The drugmaker's fourth quarter earnings showed oncology drug sales rose 61 percent year-on-year to $1.78 billion, while sales of all AstraZeneca products in China, which have more than doubled since 2012, also rose 22 percent to $948 million.
AstraZeneca has suffered the industry's biggest loss of drug patents since 2012, wiping out more than half of its sales, but analysts now believe it is poised for one of the sector's fastest growth rates in the coming years.
Shares in AstraZeneca rose 2.7 percent to 5,875 pence in early trade as analysts welcomed the earnings.
Speaking to CNBC's Joumanna Bercetche Thursday, CEO Pascal Soriot said the company was entering a period of sustainable sales growth that would translate into profit growth in the coming years.
"Now is the time to reorganize ourselves and focus even more on oncology and biopharmaceuticals," he said. "Oncology represents about 50 percent of our pipeline and 50 percent of our sales growth moving forward, so our goal is to make sure our commercial organization and R&D (research and development) organization work hand-in-hand."
Soriot added that AstraZeneca had made several preparations for Brexit to ensure patients did not miss out on medicines following the U.K.'s departure from the bloc.
"We have increased inventory (so we have enough stock for) six weeks — we believe it is sufficient for the time being, we believe we are as ready as we can be," he said. "We have also explored other routes because common routes like Dover will probably be very busy and congested in the case of a disorderly Brexit, so we've been looking at other ways to ship our products from the U.K. to Europe."
Under WTO rules there are no import duties for pharmaceuticals, meaning AstraZeneca will not be faced with additional costs from tariffs.
"The cost for us has been duplicating quality control release measures, we've had to duplicate those in Sweden so we can release (U.K.-made) medicines in Europe under European standards. It's cost us about 40 to 50 million pounds," Soriot told CNBC.
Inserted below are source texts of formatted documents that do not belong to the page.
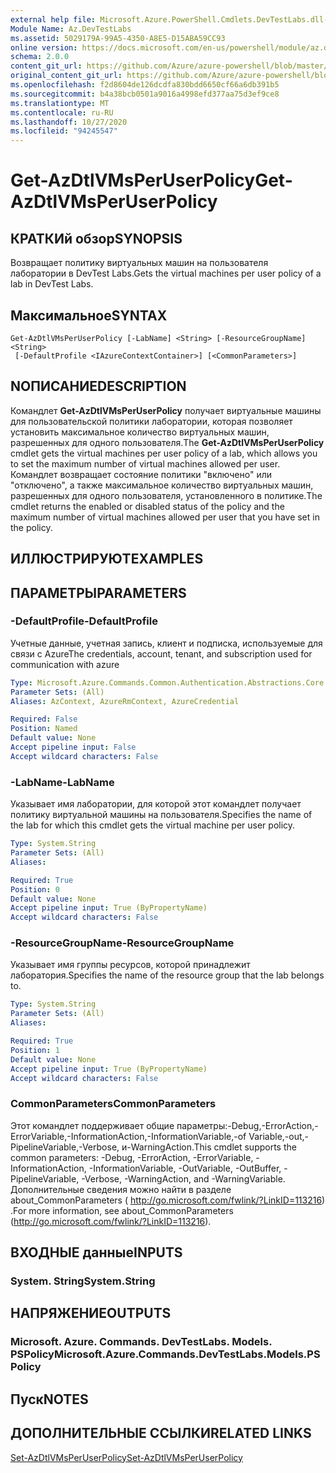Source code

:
 ```yaml
---
external help file: Microsoft.Azure.PowerShell.Cmdlets.DevTestLabs.dll-Help.xml
Module Name: Az.DevTestLabs
ms.assetid: 5029179A-99A5-4350-A8E5-D15ABA59CC93
online version: https://docs.microsoft.com/en-us/powershell/module/az.devtestlabs/get-azdtlvmsperuserpolicy
schema: 2.0.0
content_git_url: https://github.com/Azure/azure-powershell/blob/master/src/DevTestLabs/DevTestLabs/help/Get-AzDtlVMsPerUserPolicy.md
original_content_git_url: https://github.com/Azure/azure-powershell/blob/master/src/DevTestLabs/DevTestLabs/help/Get-AzDtlVMsPerUserPolicy.md
ms.openlocfilehash: f2d8604de126dcdfa830bdd6650cf66a6db391b5
ms.sourcegitcommit: b4a38bcb0501a9016a4998efd377aa75d3ef9ce8
ms.translationtype: MT
ms.contentlocale: ru-RU
ms.lasthandoff: 10/27/2020
ms.locfileid: "94245547"
---
```

# <span data-ttu-id="b71ed-101">Get-AzDtlVMsPerUserPolicy</span><span class="sxs-lookup"><span data-stu-id="b71ed-101">Get-AzDtlVMsPerUserPolicy</span></span>

## <span data-ttu-id="b71ed-102">КРАТКИй обзор</span><span class="sxs-lookup"><span data-stu-id="b71ed-102">SYNOPSIS</span></span>
<span data-ttu-id="b71ed-103">Возвращает политику виртуальных машин на пользователя лаборатории в DevTest Labs.</span><span class="sxs-lookup"><span data-stu-id="b71ed-103">Gets the virtual machines per user policy of a lab in DevTest Labs.</span></span>

## <span data-ttu-id="b71ed-104">Максимальное</span><span class="sxs-lookup"><span data-stu-id="b71ed-104">SYNTAX</span></span>

```
Get-AzDtlVMsPerUserPolicy [-LabName] <String> [-ResourceGroupName] <String>
 [-DefaultProfile <IAzureContextContainer>] [<CommonParameters>]
```

## <span data-ttu-id="b71ed-105">NОПИСАНИЕ</span><span class="sxs-lookup"><span data-stu-id="b71ed-105">DESCRIPTION</span></span>
<span data-ttu-id="b71ed-106">Командлет **Get-AzDtlVMsPerUserPolicy** получает виртуальные машины для пользовательской политики лаборатории, которая позволяет установить максимальное количество виртуальных машин, разрешенных для одного пользователя.</span><span class="sxs-lookup"><span data-stu-id="b71ed-106">The **Get-AzDtlVMsPerUserPolicy** cmdlet gets the virtual machines per user policy of a lab, which allows you to set the maximum number of virtual machines allowed per user.</span></span>
<span data-ttu-id="b71ed-107">Командлет возвращает состояние политики "включено" или "отключено", а также максимальное количество виртуальных машин, разрешенных для одного пользователя, установленного в политике.</span><span class="sxs-lookup"><span data-stu-id="b71ed-107">The cmdlet returns the enabled or disabled status of the policy and the maximum number of virtual machines allowed per user that you have set in the policy.</span></span>

## <span data-ttu-id="b71ed-108">ИЛЛЮСТРИРУЮТ</span><span class="sxs-lookup"><span data-stu-id="b71ed-108">EXAMPLES</span></span>

## <span data-ttu-id="b71ed-109">ПАРАМЕТРЫ</span><span class="sxs-lookup"><span data-stu-id="b71ed-109">PARAMETERS</span></span>

### <span data-ttu-id="b71ed-110">-DefaultProfile</span><span class="sxs-lookup"><span data-stu-id="b71ed-110">-DefaultProfile</span></span>
<span data-ttu-id="b71ed-111">Учетные данные, учетная запись, клиент и подписка, используемые для связи с Azure</span><span class="sxs-lookup"><span data-stu-id="b71ed-111">The credentials, account, tenant, and subscription used for communication with azure</span></span>

```yaml
Type: Microsoft.Azure.Commands.Common.Authentication.Abstractions.Core.IAzureContextContainer
Parameter Sets: (All)
Aliases: AzContext, AzureRmContext, AzureCredential

Required: False
Position: Named
Default value: None
Accept pipeline input: False
Accept wildcard characters: False
```

### <span data-ttu-id="b71ed-112">-LabName</span><span class="sxs-lookup"><span data-stu-id="b71ed-112">-LabName</span></span>
<span data-ttu-id="b71ed-113">Указывает имя лаборатории, для которой этот командлет получает политику виртуальной машины на пользователя.</span><span class="sxs-lookup"><span data-stu-id="b71ed-113">Specifies the name of the lab for which this cmdlet gets the virtual machine per user policy.</span></span>

```yaml
Type: System.String
Parameter Sets: (All)
Aliases:

Required: True
Position: 0
Default value: None
Accept pipeline input: True (ByPropertyName)
Accept wildcard characters: False
```

### <span data-ttu-id="b71ed-114">-ResourceGroupName</span><span class="sxs-lookup"><span data-stu-id="b71ed-114">-ResourceGroupName</span></span>
<span data-ttu-id="b71ed-115">Указывает имя группы ресурсов, которой принадлежит лаборатория.</span><span class="sxs-lookup"><span data-stu-id="b71ed-115">Specifies the name of the resource group that the lab belongs to.</span></span>

```yaml
Type: System.String
Parameter Sets: (All)
Aliases:

Required: True
Position: 1
Default value: None
Accept pipeline input: True (ByPropertyName)
Accept wildcard characters: False
```

### <span data-ttu-id="b71ed-116">CommonParameters</span><span class="sxs-lookup"><span data-stu-id="b71ed-116">CommonParameters</span></span>
<span data-ttu-id="b71ed-117">Этот командлет поддерживает общие параметры:-Debug,-ErrorAction,-ErrorVariable,-InformationAction,-InformationVariable,-of Variable,-out,-PipelineVariable,-Verbose, и-WarningAction.</span><span class="sxs-lookup"><span data-stu-id="b71ed-117">This cmdlet supports the common parameters: -Debug, -ErrorAction, -ErrorVariable, -InformationAction, -InformationVariable, -OutVariable, -OutBuffer, -PipelineVariable, -Verbose, -WarningAction, and -WarningVariable.</span></span> <span data-ttu-id="b71ed-118">Дополнительные сведения можно найти в разделе about_CommonParameters ( http://go.microsoft.com/fwlink/?LinkID=113216) .</span><span class="sxs-lookup"><span data-stu-id="b71ed-118">For more information, see about_CommonParameters (http://go.microsoft.com/fwlink/?LinkID=113216).</span></span>

## <span data-ttu-id="b71ed-119">ВХОДНЫЕ данные</span><span class="sxs-lookup"><span data-stu-id="b71ed-119">INPUTS</span></span>

### <span data-ttu-id="b71ed-120">System. String</span><span class="sxs-lookup"><span data-stu-id="b71ed-120">System.String</span></span>

## <span data-ttu-id="b71ed-121">НАПРЯЖЕНИЕ</span><span class="sxs-lookup"><span data-stu-id="b71ed-121">OUTPUTS</span></span>

### <span data-ttu-id="b71ed-122">Microsoft. Azure. Commands. DevTestLabs. Models. PSPolicy</span><span class="sxs-lookup"><span data-stu-id="b71ed-122">Microsoft.Azure.Commands.DevTestLabs.Models.PSPolicy</span></span>

## <span data-ttu-id="b71ed-123">Пуск</span><span class="sxs-lookup"><span data-stu-id="b71ed-123">NOTES</span></span>

## <span data-ttu-id="b71ed-124">ДОПОЛНИТЕЛЬНЫЕ ССЫЛКИ</span><span class="sxs-lookup"><span data-stu-id="b71ed-124">RELATED LINKS</span></span>

[<span data-ttu-id="b71ed-125">Set-AzDtlVMsPerUserPolicy</span><span class="sxs-lookup"><span data-stu-id="b71ed-125">Set-AzDtlVMsPerUserPolicy</span></span>](./Set-AzDtlVMsPerUserPolicy.md)


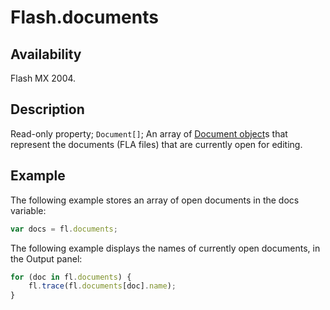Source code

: # Flash.documents

## Availability

Flash MX 2004.

## Description

Read-only property; `Document[]`; An array of [Document object](../Document_object/Document_summary.md)s that represent the documents (FLA files) that are currently open for editing.

## Example

The following example stores an array of open documents in the docs variable:

```javascript
var docs = fl.documents;
```

The following example displays the names of currently open documents, in the Output panel:

```javascript
for (doc in fl.documents) {
    fl.trace(fl.documents[doc].name);
}
```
The highly regulated drugs sector is seen as one of the most vulnerable to a "no-deal" outcome due to its pan-European supply chains and need for regulatory oversight.
"2019 will prove difficult, with Brexit quickly approaching and the threat of a widening skills gap for industry," Julie Palmer, a partner at restructuring consultants Begbies Traynor said.
She added, however that if the company can continue the success of its latest drugs then it will likely avoid any major impact.
Overall product sales in the three months ended Dec. 31 rose 8 percent to $5.77 billion at constant currency, helping return AstraZeneca to annual sales growth for the first time since 2014.
Analysts had forecast product sales of $5.66 billion, according to a company provided consensus.
The drugmaker said it expects a high single-digit percentage rise in product sales in 2019 and core earnings of $3.50 to $3.70 per share.